CEBU, Philippines – Pop art is a visual art movement that emerged in the mid-1950s in Britain and in parallel in the late 1950s in the United States. The coinage of the term Pop Art is often credited to British art critic and curator Lawrence Alloway, in an essay titled "The Arts and the Mass Media," although the term he uses is "popular mass culture." Nevertheless, Alloway was one of the leading critics to defend mass culture and Pop Art as a legitimate art form.
Pop Art is one of the major art movements of the 20th century. Characterized by themes and techniques drawn from popular mass culture, such as the movies and comic books, the art form is widely interpreted as either a reaction to the then-dominant ideas of abstract expressionism or an expansion upon them. Pop Art, like pop music, aims to employ images of the popular as opposed to elitist culture in art, emphasizing the banal or kitschy elements of any given culture. It has also been defined by the artists' use of mechanical means of reproduction or rendering techniques that downplay the expressive hand of the artist. Pop art at times targets a broad audience, and often claims that it is what it's all about.
Much of Pop Art is considered very academic, as the unconventional organizational practices used often make it difficult for some to comprehend. Pop Art and Minimalism are considered to be the last modern art movements and thus the precursors to postmodern art, or themselves some of the earliest examples of postmodern art.
Andrew Warhola (August 6, 1928 - February 22, 1987), better known as Andy Warhol, was an American artist who was a central figure in the Pop Art movement. After a successful career as a commercial illustrator, Warhol became famous worldwide for his work as a painter, an avant-garde filmmaker, a record producer, an author, and a public figure known for his presence in wildly diverse social circles that included bohemian street people, distinguished intellectuals, Hollywood celebrities and wealthy aristocrats. A controversial figure during his lifetime (his work was often derided by critics as a hoax or "put-on"), Warhol has been the subject of numerous retrospective exhibitions, books and documentary films since his death in 1987.
It was during the 1960s that Warhol began to make paintings of famous American products such as "Campbell's Soup Cans" from the Campbell Soup Company and Coca-Cola, as well as paintings of celebrities like Marilyn Monroe, Troy Donahue, and Elizabeth Taylor. He founded "The Factory," his studio, during these years, and gathered around himself a wide range of artists, writers, musicians, and underground celebrities. He switched to silkscreen prints, which he produced serially, seeking not only to make art of mass-produced items but to mass produce the art itself.
In declaring that he wanted to be "a machine," and in minimizing the role of his own hand in the production of his work, Warhol sparked a revolution in art. His works quickly became very controversial - and popular.

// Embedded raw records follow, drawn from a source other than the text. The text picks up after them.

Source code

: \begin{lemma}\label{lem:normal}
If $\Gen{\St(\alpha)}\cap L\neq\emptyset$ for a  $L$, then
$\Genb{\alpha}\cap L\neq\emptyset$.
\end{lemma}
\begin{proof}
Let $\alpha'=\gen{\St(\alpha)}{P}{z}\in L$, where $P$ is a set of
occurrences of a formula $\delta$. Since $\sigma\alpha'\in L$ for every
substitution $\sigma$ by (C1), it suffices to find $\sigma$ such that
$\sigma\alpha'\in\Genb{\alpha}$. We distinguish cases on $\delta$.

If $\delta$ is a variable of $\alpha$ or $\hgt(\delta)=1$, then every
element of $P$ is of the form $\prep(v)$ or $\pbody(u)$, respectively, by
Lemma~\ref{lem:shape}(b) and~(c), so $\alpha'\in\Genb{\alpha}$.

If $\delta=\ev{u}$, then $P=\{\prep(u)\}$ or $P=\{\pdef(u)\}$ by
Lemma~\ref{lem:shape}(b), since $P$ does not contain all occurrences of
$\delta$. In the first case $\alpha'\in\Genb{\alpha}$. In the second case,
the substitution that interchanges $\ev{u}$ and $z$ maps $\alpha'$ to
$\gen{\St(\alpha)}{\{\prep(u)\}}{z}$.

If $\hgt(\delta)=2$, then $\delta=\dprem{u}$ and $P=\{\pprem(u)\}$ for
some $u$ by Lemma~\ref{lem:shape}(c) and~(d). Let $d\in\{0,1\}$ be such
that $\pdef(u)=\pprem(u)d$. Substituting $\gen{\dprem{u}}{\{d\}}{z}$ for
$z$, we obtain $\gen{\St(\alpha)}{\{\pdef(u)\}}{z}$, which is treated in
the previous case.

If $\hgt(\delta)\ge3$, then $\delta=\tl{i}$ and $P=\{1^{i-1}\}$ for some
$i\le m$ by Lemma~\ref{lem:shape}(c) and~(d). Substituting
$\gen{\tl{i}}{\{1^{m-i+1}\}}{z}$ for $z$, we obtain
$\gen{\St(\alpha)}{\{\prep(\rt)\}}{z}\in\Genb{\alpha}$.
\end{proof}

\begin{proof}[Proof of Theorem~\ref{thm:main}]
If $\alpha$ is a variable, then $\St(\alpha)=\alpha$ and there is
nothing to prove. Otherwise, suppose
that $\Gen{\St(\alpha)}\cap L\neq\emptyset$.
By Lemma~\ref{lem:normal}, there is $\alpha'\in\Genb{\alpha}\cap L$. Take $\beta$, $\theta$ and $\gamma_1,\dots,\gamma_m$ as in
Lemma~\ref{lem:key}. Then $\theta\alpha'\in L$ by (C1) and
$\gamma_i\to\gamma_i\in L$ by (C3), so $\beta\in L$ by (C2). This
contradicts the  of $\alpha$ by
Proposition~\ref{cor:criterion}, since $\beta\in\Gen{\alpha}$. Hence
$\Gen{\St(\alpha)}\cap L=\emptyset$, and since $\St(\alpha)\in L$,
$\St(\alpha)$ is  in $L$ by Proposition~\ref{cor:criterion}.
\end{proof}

Warhol's work from this period revolves around American pop (popular) culture. He painted dollar bills, celebrities, brand-name products, and images from newspaper clippings - many of the latter were iconic images from headline stories of the decade (e.g. photographs of mushroom clouds, and police dogs attacking civil rights protesters). His subjects were instantly recognizable, and often had a mass appeal; this aspect interested him most, and it unifies his paintings from this period. Take, for example, Warhol's comments on the appeal of Coke, in "The Philosophy of Andy Warhol: (From A to B and Back Again).
"What's great about this country is that America started the tradition where the richest consumers buy essentially the same things as the poorest. You can be watching TV and see Coca Cola, and you know that the President drinks Coca Cola, Liz Taylor drinks Coca Cola, and just think, you can drink Coca Cola, too. A coke is a coke and no amount of money can get you a better coke than the one the bum on the corner is drinking. All the cokes are the same... Liz Taylor knows it, the President knows it, the bum knows it, and you know it."
This quotation both expresses Warhol's affection for popular culture, and evidences an ambiguity of perspective that cuts across nearly all of the artist's statements about his own work.